CASUS Institute Seminar, Silvio Fuchs, Friedrich-Schiller-Universität Jena

In contrast to two- or three-dimensional phase reconstruction problems as it occurs in lensless imaging techniques like Coherent Diffraction Imaging (CDI) or ptychography, one-dimensional phase retrieval (PR) is by far the hardest to solve. Because of missing symmetries the solution is typically not unique. We developed a step-wise one-dimensional phase retrieval (PR) algorithm, which solves a special class of problems emerging in spectral interferometry measurements in the extreme ultraviolet range. The underlying technique is called eXtreme ultraviolet coherence tomography (XCT) and enables nanoscale depth-resolved imaging of e.g. semiconductor devices.
Recently, a laboratory-based experimental setup for XCT was built using XUV radiation from a laser-driven high harmonic source. In the XCT setup, the broadband reflected spectrum of the sample is directly recorded without a distinct reference wave. Therefore, the signal only contains the autocorrelation of the sample’s structure.

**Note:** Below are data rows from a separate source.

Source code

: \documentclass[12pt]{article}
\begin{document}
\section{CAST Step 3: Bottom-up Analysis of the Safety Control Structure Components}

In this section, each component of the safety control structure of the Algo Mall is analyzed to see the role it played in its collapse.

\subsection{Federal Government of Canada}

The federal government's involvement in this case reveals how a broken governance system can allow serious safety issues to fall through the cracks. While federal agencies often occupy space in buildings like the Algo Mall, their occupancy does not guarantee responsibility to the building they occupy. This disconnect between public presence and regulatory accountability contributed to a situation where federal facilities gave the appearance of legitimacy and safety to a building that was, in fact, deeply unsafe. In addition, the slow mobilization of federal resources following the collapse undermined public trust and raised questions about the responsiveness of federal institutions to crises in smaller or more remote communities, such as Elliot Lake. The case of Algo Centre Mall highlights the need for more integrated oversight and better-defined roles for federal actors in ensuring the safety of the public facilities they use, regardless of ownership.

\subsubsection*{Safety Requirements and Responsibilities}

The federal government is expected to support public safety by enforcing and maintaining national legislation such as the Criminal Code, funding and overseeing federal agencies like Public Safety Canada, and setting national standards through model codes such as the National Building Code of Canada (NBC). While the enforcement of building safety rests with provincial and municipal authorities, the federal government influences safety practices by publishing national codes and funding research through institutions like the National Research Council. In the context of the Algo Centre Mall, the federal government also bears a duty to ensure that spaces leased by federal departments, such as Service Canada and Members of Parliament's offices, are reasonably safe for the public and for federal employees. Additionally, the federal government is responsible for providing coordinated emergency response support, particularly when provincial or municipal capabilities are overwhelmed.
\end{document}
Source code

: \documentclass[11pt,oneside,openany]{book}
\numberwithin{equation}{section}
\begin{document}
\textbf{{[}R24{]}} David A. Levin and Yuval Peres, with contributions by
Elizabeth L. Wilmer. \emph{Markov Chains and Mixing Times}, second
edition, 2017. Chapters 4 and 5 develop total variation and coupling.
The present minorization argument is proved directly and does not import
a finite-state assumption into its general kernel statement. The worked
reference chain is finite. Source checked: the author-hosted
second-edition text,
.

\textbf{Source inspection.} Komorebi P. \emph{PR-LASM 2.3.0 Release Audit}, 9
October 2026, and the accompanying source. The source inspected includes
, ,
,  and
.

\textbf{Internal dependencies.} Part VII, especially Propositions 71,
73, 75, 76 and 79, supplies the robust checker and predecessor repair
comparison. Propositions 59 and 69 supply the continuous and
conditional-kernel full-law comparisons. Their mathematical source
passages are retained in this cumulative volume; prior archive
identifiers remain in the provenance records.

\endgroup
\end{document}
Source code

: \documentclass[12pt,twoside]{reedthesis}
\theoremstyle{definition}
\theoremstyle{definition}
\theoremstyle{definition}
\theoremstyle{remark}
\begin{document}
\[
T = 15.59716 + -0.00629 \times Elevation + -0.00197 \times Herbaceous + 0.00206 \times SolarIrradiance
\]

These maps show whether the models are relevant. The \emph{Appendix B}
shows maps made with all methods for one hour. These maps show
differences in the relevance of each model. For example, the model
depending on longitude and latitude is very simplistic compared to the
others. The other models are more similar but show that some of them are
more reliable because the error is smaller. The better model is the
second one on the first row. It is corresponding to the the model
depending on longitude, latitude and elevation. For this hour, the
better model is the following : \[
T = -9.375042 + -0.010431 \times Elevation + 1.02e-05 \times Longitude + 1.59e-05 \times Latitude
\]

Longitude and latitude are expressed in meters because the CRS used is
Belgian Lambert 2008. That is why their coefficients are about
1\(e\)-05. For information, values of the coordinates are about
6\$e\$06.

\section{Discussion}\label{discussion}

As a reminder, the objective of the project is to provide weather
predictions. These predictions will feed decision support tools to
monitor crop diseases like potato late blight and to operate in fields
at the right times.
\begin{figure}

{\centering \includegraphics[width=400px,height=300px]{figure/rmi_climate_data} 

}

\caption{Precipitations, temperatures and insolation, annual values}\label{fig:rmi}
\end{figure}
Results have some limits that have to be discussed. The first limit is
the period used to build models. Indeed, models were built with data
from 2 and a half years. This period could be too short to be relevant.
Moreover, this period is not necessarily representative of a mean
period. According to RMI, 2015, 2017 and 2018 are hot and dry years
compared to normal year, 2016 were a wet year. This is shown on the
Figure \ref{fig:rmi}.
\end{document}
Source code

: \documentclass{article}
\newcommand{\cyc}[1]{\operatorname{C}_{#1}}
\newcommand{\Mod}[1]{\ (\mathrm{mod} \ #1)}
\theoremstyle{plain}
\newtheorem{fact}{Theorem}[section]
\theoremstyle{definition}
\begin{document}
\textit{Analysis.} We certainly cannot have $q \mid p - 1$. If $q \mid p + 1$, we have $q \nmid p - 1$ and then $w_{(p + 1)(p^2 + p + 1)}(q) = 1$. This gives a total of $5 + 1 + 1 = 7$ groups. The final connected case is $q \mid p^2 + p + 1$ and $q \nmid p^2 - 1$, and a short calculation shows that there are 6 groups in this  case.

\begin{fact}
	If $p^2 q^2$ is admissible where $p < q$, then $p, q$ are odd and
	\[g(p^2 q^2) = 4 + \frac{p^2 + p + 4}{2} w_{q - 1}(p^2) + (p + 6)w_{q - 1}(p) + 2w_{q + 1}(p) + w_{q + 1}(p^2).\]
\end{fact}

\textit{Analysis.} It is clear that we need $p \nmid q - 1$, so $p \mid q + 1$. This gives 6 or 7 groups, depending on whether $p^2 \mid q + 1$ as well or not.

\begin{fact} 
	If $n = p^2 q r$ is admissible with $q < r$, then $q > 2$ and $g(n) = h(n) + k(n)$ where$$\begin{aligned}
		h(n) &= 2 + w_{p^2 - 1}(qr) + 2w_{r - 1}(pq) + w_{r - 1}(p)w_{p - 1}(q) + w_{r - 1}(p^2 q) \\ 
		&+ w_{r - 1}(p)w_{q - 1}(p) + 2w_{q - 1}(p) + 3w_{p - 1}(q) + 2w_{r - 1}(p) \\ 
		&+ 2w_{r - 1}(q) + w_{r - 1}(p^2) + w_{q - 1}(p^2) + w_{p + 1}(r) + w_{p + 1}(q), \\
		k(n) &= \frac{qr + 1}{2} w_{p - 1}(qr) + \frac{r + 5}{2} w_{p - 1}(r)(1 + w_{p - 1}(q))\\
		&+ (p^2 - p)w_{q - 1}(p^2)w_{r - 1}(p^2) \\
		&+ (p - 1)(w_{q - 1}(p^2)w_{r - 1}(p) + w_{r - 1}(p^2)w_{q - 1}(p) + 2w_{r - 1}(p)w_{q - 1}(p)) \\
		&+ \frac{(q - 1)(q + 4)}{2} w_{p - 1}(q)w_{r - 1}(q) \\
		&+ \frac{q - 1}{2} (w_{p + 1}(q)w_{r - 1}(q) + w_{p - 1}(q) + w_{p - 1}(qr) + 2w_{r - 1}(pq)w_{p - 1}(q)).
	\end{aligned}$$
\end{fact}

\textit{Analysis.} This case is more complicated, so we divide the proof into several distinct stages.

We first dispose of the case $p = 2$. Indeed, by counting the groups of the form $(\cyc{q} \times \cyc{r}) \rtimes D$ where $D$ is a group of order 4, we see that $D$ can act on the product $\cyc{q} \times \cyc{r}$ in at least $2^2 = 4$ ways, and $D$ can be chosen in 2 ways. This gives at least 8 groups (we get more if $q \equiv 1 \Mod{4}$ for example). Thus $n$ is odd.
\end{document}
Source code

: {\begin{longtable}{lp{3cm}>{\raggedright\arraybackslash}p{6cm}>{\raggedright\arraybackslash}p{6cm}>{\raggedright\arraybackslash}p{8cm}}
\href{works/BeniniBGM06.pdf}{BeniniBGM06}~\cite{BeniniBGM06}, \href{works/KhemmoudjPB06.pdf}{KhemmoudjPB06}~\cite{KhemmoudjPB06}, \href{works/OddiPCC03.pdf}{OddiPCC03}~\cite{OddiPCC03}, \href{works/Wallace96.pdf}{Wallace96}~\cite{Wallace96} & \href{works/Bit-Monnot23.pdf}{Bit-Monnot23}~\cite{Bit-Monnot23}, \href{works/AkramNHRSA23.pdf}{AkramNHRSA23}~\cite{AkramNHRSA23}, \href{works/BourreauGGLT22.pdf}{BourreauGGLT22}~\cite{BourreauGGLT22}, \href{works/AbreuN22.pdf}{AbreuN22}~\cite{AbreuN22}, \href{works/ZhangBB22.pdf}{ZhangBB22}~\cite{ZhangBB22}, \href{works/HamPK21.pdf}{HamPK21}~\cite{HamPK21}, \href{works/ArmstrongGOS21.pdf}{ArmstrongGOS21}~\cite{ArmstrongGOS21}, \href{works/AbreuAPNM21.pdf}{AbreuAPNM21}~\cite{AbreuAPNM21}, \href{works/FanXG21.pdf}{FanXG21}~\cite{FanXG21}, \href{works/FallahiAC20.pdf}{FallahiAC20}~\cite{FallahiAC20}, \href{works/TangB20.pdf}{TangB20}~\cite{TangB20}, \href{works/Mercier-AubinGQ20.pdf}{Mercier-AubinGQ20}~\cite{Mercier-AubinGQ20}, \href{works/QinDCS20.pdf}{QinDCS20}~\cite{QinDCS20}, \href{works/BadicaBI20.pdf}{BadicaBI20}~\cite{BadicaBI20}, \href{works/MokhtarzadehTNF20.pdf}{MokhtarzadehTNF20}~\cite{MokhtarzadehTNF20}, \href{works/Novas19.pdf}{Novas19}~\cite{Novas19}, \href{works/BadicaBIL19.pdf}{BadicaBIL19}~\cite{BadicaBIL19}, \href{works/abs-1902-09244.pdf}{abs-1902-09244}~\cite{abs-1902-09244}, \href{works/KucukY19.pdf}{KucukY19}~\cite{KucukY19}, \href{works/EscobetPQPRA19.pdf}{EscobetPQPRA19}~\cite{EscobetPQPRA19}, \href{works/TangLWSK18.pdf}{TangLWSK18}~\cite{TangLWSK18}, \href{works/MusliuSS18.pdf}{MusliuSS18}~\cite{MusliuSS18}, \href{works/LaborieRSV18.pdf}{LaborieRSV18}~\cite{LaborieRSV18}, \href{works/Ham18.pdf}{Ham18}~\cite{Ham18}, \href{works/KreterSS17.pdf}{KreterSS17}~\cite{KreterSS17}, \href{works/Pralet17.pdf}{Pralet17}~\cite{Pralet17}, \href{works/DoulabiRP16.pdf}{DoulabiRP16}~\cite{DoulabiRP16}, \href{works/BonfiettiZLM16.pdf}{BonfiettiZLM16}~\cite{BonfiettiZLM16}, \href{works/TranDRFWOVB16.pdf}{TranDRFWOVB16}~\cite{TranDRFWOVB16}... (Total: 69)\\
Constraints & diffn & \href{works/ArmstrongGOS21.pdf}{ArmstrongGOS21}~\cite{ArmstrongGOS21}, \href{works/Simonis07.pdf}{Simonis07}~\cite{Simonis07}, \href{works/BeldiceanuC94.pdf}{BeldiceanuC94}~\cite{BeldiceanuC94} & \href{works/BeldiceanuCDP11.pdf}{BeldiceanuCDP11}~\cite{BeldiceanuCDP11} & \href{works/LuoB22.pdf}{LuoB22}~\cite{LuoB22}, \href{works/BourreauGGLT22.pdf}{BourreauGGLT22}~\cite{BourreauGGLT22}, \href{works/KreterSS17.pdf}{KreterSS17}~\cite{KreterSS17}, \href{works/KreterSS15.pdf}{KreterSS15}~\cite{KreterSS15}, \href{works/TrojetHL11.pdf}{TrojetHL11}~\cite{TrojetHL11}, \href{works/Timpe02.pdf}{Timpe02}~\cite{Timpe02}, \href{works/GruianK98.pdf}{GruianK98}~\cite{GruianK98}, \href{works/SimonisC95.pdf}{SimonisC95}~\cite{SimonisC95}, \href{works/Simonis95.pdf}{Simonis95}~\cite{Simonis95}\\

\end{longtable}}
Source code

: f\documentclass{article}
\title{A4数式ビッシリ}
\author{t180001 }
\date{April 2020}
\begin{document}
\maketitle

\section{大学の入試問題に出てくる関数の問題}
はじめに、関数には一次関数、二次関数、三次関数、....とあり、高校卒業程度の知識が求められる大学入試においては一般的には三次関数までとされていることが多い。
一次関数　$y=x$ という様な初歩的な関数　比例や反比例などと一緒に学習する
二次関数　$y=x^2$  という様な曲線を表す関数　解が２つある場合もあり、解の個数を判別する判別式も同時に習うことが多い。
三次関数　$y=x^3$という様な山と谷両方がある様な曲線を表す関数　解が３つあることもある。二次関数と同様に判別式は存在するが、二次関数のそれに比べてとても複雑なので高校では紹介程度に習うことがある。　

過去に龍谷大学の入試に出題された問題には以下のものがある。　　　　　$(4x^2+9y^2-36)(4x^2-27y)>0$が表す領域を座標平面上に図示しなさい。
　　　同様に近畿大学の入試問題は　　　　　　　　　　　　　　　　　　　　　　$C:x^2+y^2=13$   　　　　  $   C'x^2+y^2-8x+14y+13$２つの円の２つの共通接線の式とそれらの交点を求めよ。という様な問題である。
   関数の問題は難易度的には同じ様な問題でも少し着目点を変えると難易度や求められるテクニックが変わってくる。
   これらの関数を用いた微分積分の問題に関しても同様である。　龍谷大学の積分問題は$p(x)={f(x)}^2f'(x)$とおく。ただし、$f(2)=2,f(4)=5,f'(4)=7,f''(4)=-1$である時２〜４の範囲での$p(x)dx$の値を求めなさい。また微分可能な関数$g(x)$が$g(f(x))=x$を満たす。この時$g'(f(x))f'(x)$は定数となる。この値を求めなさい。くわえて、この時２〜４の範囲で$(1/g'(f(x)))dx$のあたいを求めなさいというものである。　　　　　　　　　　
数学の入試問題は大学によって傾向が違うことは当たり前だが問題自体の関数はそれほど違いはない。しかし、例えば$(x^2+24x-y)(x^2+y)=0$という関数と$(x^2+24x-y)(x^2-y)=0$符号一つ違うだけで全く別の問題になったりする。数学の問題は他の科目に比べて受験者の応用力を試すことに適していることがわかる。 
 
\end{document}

Our new algorithm succeeded in reconstructing the axial structure of silicon-based samples without any autocorrelation artifacts. It uses step-wise relaxing constraints together with GS and HIO approaches to ensure convergence.The algorithm is surprisingly stable and converges to the right physical solution. In contrast to other one-dimensional algorithms our version does not use sparsity constraints but still finds the right solution. The reason for that actually unexpected behavior shall be discussed. The reconstructed phase information can further be used to even extract material and other structural information like roughness or layer thicknesses.